HTVM: Efficient Neural Network Deployment On Heterogeneous TinyML Platforms
Josse Van Delm, Maarten Vandersteegen, Alessio Burrello, Giuseppe Maria Sarda, Francesco Conti, Daniele Jahier Pagliari, Luca Benini, Marian Verhelst
TL;DR
HTVM tackles deploying DNNs on heterogeneous TinyML SoCs with limited memory by fusing TVM's flexible codegen with DORY's memory-aware tiling in an accelerator-aware, ahead-of-time flow. It uses accelerator-aware pattern matching to dispatch work to digital and analog accelerators on DIANA and relies on a BYOC backend to generate optimized accelerator code while managing data movement.
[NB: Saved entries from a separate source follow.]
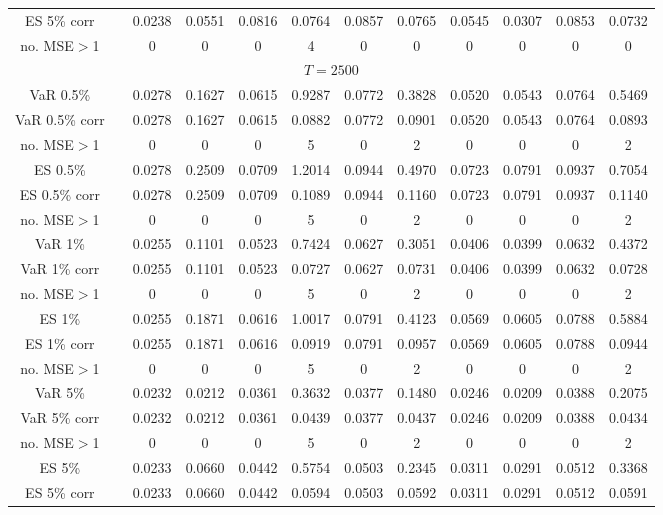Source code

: {{\begin{sidewaystable}
\begin{tabular}{cc cc | cccc | cccc}
ES 5\% corr && 0.0238 & 0.0551 & 0.0816 & 0.0764 & 0.0857 & 0.0765 &0.0545 & 0.0307 & 0.0853 & 0.0732 \\ 
no. MSE$>$1 && 0 & 0 & 0 & 4 & 0 & 0 &0 & 0 & 0 & 0 \\[1ex] 
\hline 
\multicolumn{12}{c}{$T =2500$}  \\ 
\hline 
VaR 0.5\% && 0.0278 & 0.1627 & 0.0615 & 0.9287 & 0.0772 & 0.3828 &0.0520 & 0.0543 & 0.0764 & 0.5469 \\ 
VaR 0.5\% corr && 0.0278 & 0.1627 & 0.0615 & 0.0882 & 0.0772 & 0.0901 &0.0520 & 0.0543 & 0.0764 & 0.0893 \\ 
no. MSE$>$1 && 0 & 0 & 0 & 5 & 0 & 2 &0 & 0 & 0 & 2 \\[1ex] 
ES 0.5\% && 0.0278 & 0.2509 & 0.0709 & 1.2014 & 0.0944 & 0.4970 &0.0723 & 0.0791 & 0.0937 & 0.7054 \\ 
ES 0.5\% corr && 0.0278 & 0.2509 & 0.0709 & 0.1089 & 0.0944 & 0.1160 &0.0723 & 0.0791 & 0.0937 & 0.1140 \\ 
no. MSE$>$1 && 0 & 0 & 0 & 5 & 0 & 2 &0 & 0 & 0 & 2 \\[1.5ex]  
 \rowcolor{LightCyan} 
VaR 1\% && 0.0255 & 0.1101 & 0.0523 & 0.7424 & 0.0627 & 0.3051 &0.0406 & 0.0399 & 0.0632 & 0.4372 \\  
 \rowcolor{LightCyan} 
VaR 1\% corr && 0.0255 & 0.1101 & 0.0523 & 0.0727 & 0.0627 & 0.0731 &0.0406 & 0.0399 & 0.0632 & 0.0728 \\ 
 \rowcolor{LightCyan} 
no. MSE$>$1 && 0 & 0 & 0 & 5 & 0 & 2 &0 & 0 & 0 & 2 \\[1ex] 
 \rowcolor{LightCyan} 
ES 1\% && 0.0255 & 0.1871 & 0.0616 & 1.0017 & 0.0791 & 0.4123 &0.0569 & 0.0605 & 0.0788 & 0.5884 \\ 
 \rowcolor{LightCyan} 
ES 1\% corr && 0.0255 & 0.1871 & 0.0616 & 0.0919 & 0.0791 & 0.0957 &0.0569 & 0.0605 & 0.0788 & 0.0944 \\ 
 \rowcolor{LightCyan} 
no. MSE$>$1 && 0 & 0 & 0 & 5 & 0 & 2 &0 & 0 & 0 & 2 \\[1.5ex] 
VaR 5\% && 0.0232 & 0.0212 & 0.0361 & 0.3632 & 0.0377 & 0.1480 &0.0246 & 0.0209 & 0.0388 & 0.2075 \\ 
VaR 5\% corr && 0.0232 & 0.0212 & 0.0361 & 0.0439 & 0.0377 & 0.0437 &0.0246 & 0.0209 & 0.0388 & 0.0434 \\ 
no. MSE$>$1 && 0 & 0 & 0 & 5 & 0 & 2 &0 & 0 & 0 & 2 \\[1ex] 
ES 5\% && 0.0233 & 0.0660 & 0.0442 & 0.5754 & 0.0503 & 0.2345 &0.0311 & 0.0291 & 0.0512 & 0.3368 \\ 
ES 5\% corr && 0.0233 & 0.0660 & 0.0442 & 0.0594 & 0.0503 & 0.0592 &0.0311 & 0.0291 & 0.0512 & 0.0591 \\ 

\end{tabular}
\end{sidewaystable}}}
The approach yields large end-to-end speedups, substantial binary-size reductions, and near-peak accelerator performance, demonstrated through MLPerf Tiny benchmarks on a real heterogeneous platform. This work provides an open-source, scalable path for deploying diverse neural networks on mixed-architecture edge devices without online autotuning.
Abstract
Optimal deployment of deep neural networks (DNNs) on state-of-the-art Systems-on-Chips (SoCs) is crucial for tiny machine learning (TinyML) at the edge. The complexity of these SoCs makes deployment non-trivial, as they typically contain multiple heterogeneous compute cores with limited, programmer-managed memory to optimize latency and energy efficiency. We propose HTVM - a compiler that merges TVM with DORY to maximize the utilization of heterogeneous accelerators and minimize data movements. HTVM allows deploying the MLPerf(TM) Tiny suite on DIANA, an SoC with a RISC-V CPU, and digital and analog compute-in-memory AI accelerators, at 120x improved performance over plain TVM deployment.